His legacy also includes Tenuta Riseccoli, a farmhouse where Romano used to produce wine and other typically Tuscan products. He drew the illustration of the house featured on the labels in the early 1920’s, when his wines were first bottled under the RISECCOLI brand name. The production is now nationally and internationally renowned.

Folco Romanelli

Folco Romanelli (1952)

Folco is an observer of nature. Amongst animals the horse is his favourite, his very first commission was for a rampant horse in bronze, nearly life size. Having made his name in Italy under private commissions, he then had exhibitions in Paris, London, Africa, and the USA. He creates works for private collections as well as public places, such as Girl on a Swing in front of the theatre in St. Louis (USA), the bust of Ivor Novello in the Ivor Novello Theatre (London) and Apollo in the collection of HRH the late Princess Margaret in London. He is also the portraitist of Otunba Balogun, Prince of Nigeria. He says, “I have always wanted to capture an expression, capture emotions, feelings, searching for the highest levels of positivity and spirituality.

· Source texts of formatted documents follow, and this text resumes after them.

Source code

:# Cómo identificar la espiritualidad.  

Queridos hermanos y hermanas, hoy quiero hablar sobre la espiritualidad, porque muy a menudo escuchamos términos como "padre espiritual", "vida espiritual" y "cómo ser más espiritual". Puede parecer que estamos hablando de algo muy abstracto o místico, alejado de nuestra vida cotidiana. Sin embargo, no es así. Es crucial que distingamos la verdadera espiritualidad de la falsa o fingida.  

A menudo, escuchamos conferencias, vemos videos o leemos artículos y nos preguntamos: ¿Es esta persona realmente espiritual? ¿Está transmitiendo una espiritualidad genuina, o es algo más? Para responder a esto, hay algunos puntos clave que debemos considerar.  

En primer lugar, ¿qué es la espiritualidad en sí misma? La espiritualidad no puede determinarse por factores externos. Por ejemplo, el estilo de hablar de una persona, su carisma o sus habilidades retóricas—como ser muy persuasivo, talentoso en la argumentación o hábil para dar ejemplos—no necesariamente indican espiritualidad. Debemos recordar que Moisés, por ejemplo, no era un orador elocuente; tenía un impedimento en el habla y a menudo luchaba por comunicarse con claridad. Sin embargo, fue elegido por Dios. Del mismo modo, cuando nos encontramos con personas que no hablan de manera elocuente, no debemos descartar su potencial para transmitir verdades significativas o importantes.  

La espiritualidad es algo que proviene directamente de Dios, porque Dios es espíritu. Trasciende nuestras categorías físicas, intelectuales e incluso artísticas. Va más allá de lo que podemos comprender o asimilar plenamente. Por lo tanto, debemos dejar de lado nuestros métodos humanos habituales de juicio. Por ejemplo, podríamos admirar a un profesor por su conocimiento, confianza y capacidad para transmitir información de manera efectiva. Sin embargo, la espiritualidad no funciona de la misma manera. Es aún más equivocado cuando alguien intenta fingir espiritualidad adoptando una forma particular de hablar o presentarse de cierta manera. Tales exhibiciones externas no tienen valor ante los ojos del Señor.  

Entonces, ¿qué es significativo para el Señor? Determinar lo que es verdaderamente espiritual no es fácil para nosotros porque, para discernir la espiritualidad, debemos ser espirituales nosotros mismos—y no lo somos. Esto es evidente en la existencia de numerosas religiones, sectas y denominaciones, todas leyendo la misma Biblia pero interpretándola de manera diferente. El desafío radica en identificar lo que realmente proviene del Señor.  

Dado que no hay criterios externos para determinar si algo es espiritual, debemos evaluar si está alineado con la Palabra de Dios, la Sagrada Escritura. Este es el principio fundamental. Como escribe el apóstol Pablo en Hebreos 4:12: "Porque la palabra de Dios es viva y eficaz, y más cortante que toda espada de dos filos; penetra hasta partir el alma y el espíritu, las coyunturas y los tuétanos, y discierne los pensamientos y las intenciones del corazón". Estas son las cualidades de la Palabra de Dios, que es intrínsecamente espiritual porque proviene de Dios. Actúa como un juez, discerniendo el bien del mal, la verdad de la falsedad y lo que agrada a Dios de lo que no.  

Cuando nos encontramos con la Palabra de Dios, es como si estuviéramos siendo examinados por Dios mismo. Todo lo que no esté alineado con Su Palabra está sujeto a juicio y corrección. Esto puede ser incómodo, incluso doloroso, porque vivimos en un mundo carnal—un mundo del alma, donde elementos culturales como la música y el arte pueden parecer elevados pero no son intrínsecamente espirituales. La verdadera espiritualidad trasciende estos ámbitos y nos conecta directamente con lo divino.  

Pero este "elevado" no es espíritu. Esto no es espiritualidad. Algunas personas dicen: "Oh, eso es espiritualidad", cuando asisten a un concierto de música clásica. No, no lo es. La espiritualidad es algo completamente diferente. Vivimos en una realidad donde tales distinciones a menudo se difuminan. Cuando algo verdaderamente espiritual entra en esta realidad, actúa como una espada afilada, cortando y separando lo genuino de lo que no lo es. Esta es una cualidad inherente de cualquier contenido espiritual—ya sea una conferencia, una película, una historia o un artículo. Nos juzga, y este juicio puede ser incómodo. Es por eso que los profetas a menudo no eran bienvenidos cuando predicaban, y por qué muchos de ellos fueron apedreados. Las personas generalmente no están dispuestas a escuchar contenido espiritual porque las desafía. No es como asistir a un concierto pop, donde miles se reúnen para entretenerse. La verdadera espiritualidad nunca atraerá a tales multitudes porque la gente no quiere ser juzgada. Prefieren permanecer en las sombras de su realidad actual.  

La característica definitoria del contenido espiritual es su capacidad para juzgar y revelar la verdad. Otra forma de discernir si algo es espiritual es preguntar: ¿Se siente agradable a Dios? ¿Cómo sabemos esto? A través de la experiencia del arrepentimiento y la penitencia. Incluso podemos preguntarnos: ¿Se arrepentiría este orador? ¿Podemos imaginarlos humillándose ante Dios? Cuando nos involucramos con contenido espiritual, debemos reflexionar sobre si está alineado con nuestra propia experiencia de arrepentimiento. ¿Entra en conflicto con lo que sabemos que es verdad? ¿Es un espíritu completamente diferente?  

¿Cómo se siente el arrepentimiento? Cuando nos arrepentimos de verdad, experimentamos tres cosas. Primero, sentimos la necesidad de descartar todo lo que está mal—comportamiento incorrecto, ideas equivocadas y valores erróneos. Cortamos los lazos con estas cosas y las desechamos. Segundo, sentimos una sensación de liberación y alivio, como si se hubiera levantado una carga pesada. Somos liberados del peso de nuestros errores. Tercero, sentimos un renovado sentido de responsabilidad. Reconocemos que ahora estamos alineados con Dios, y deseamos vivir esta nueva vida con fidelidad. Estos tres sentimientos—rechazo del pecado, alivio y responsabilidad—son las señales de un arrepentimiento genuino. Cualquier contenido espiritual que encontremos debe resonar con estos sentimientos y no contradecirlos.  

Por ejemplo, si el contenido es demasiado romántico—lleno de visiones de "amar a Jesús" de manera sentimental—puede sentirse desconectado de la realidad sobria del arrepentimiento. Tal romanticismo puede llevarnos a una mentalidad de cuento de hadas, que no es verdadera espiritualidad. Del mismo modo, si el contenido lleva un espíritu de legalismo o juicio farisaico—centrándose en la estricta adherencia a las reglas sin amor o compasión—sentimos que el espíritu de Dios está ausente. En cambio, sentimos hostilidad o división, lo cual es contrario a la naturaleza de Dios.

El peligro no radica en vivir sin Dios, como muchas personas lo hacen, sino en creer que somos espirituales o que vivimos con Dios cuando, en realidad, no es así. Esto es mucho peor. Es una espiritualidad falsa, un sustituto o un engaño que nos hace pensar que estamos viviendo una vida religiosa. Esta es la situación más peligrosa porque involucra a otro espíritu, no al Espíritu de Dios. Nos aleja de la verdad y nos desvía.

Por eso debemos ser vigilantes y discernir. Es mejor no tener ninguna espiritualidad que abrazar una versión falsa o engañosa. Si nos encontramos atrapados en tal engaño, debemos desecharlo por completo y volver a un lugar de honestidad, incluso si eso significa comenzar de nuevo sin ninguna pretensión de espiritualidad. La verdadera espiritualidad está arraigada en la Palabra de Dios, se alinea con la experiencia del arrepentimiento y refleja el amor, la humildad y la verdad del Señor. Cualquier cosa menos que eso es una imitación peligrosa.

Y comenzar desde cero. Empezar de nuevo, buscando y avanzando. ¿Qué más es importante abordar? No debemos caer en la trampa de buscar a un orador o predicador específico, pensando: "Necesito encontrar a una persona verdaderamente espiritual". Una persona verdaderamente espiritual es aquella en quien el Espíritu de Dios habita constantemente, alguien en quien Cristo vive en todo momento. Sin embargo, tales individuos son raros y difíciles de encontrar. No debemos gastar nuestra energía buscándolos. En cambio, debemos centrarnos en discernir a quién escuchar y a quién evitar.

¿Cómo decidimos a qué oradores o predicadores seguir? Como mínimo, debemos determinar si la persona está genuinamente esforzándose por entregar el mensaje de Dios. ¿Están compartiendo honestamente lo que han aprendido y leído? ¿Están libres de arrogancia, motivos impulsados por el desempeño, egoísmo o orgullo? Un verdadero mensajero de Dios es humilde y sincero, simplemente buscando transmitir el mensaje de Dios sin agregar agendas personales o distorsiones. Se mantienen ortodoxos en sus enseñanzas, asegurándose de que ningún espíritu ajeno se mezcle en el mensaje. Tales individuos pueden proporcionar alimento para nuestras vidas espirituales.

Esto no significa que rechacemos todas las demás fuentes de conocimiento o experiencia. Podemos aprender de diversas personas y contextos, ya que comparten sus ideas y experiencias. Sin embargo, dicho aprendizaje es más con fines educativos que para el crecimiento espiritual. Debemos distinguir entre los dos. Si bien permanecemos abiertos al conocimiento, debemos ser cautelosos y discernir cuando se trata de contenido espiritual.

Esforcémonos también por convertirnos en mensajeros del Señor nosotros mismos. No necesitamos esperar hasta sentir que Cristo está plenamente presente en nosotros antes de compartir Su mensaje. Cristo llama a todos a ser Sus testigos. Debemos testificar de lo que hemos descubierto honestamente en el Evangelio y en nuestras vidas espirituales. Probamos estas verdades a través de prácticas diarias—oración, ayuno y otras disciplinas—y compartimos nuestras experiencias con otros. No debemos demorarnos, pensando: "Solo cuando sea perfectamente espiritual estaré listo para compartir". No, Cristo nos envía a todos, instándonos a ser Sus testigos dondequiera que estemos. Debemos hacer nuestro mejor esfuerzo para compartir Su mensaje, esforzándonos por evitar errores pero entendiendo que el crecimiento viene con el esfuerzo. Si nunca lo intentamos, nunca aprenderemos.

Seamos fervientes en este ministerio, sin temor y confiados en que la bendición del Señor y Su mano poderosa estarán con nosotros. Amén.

I look to capture the beauty and noble aspects of a person whom I portray.”

Raffaello C. Romanelli

Raffaello C. Romanelli (1980)

Raffaello has always had a special affinity with art, gazing upon the work of his ancestors. As only a boy he came into contact with sculptors before he went on to undertake classical training from Charles H. Cecil in Florence, where he mastered the technique of drawing and sculpting from life. The human figure is the nucleus of Raffaello’s work and the natural proportions of the human body are a continual source of inspiration for him. Each piece owes its beautiful form to his pursuit of realistic representation. His forte is portraiture. Modelling from life enables him to capture the facial expressions and consequently the personality of his subject. This is the secret behind the expressive nature of his wroks.
Today, he keeps working in the Family Studio where he gives sculpture lessons, creates his international clients and supervises every piece that comes out of the studio. His works in bronze are limited editions and his marble pieces are carved only by hand.

Raffaello Romanelli
by Oliviero Toscani

Vincenzo Romanelli

Vincenzo Romanelli (1985)

The youngest of the family artists, Vincenzo inherited a natural talent for sculpting. He has been in contact with art from a very young age, admiring the works of his ancestors and developing a special sensibility for modeling. He received his classical training from Charles H. Cecil Studio, where he learned the technique of drawing and sculpting from life. He has also mastered the bronze casting technique, during a stint working for a foundry. His activity focuses on animals, Tuscan countryside gives Vincenzo the chance to work directly with the animals and catch their true pose and features. Modeling from life enables him to breath life into his sculpture. He is also available to travel on commission to create portraits of domestic animals. He works in the Family Studio in Borgo San Frediano where he creates his pieces and together with his brother Raffaello takes care of the sculptures made by the studio.